▶ [PROBLEM DETAILS]:
Please print out the entries below unchanged and skip the images.

---+---

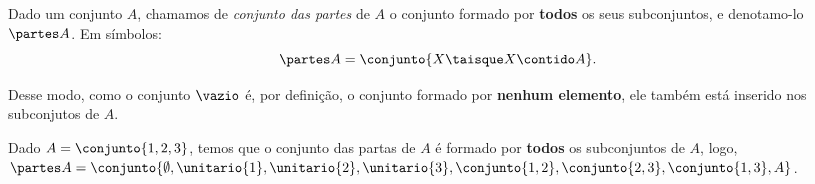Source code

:\begin{definition}
	\label{def:conjunto-das-partes} 
	Dado um conjunto $A$, chamamos de \emph{conjunto das partes} de $A$ o conjunto formado por \textbf{todos} os seus subconjuntos, e denotamo-lo $\partes A$. Em símbolos:
	\[
		\partes A = \conjunto{ X \taisque X \contido A}.
	\]
\end{definition}

Desse modo, como o conjunto $\vazio$ é, por definição, o conjunto formado por \textbf{nenhum elemento}, ele também está inserido nos subconjutos de $A$.

\begin{example}
	\label{exem-powerset-basico}
	Dado $A = \conjunto{1, 2, 3}$, temos que o conjunto das partas de $A$ é formado por \textbf{todos} os subconjuntos de $A$, logo, $\partes A = \conjunto{\emptyset, \unitario{1}, \unitario{2}, \unitario{3}, \conjunto{1,2}, \conjunto{2,3}, \conjunto{1,3}, A}$.
\end{example}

---+---

▶ [OUTPUT]:
Source code

:\begin{definition}
	\label{def:conjunto-das-partes} 
	Dado um conjunto $A$, chamamos de \emph{conjunto das partes} de $A$ o conjunto formado por \textbf{todos} os seus subconjuntos, e denotamo-lo $\partes A$. Em símbolos:
	\[
		\partes A = \conjunto{ X \taisque X \contido A}.
	\]
\end{definition}

Desse modo, como o conjunto $\vazio$ é, por definição, o conjunto formado por \textbf{nenhum elemento}, ele também está inserido nos subconjutos de $A$.

\begin{example}
	\label{exem-powerset-basico}
	Dado $A = \conjunto{1, 2, 3}$, temos que o conjunto das partas de $A$ é formado por \textbf{todos} os subconjuntos de $A$, logo, $\partes A = \conjunto{\emptyset, \unitario{1}, \unitario{2}, \unitario{3}, \conjunto{1,2}, \conjunto{2,3}, \conjunto{1,3}, A}$.
\end{example}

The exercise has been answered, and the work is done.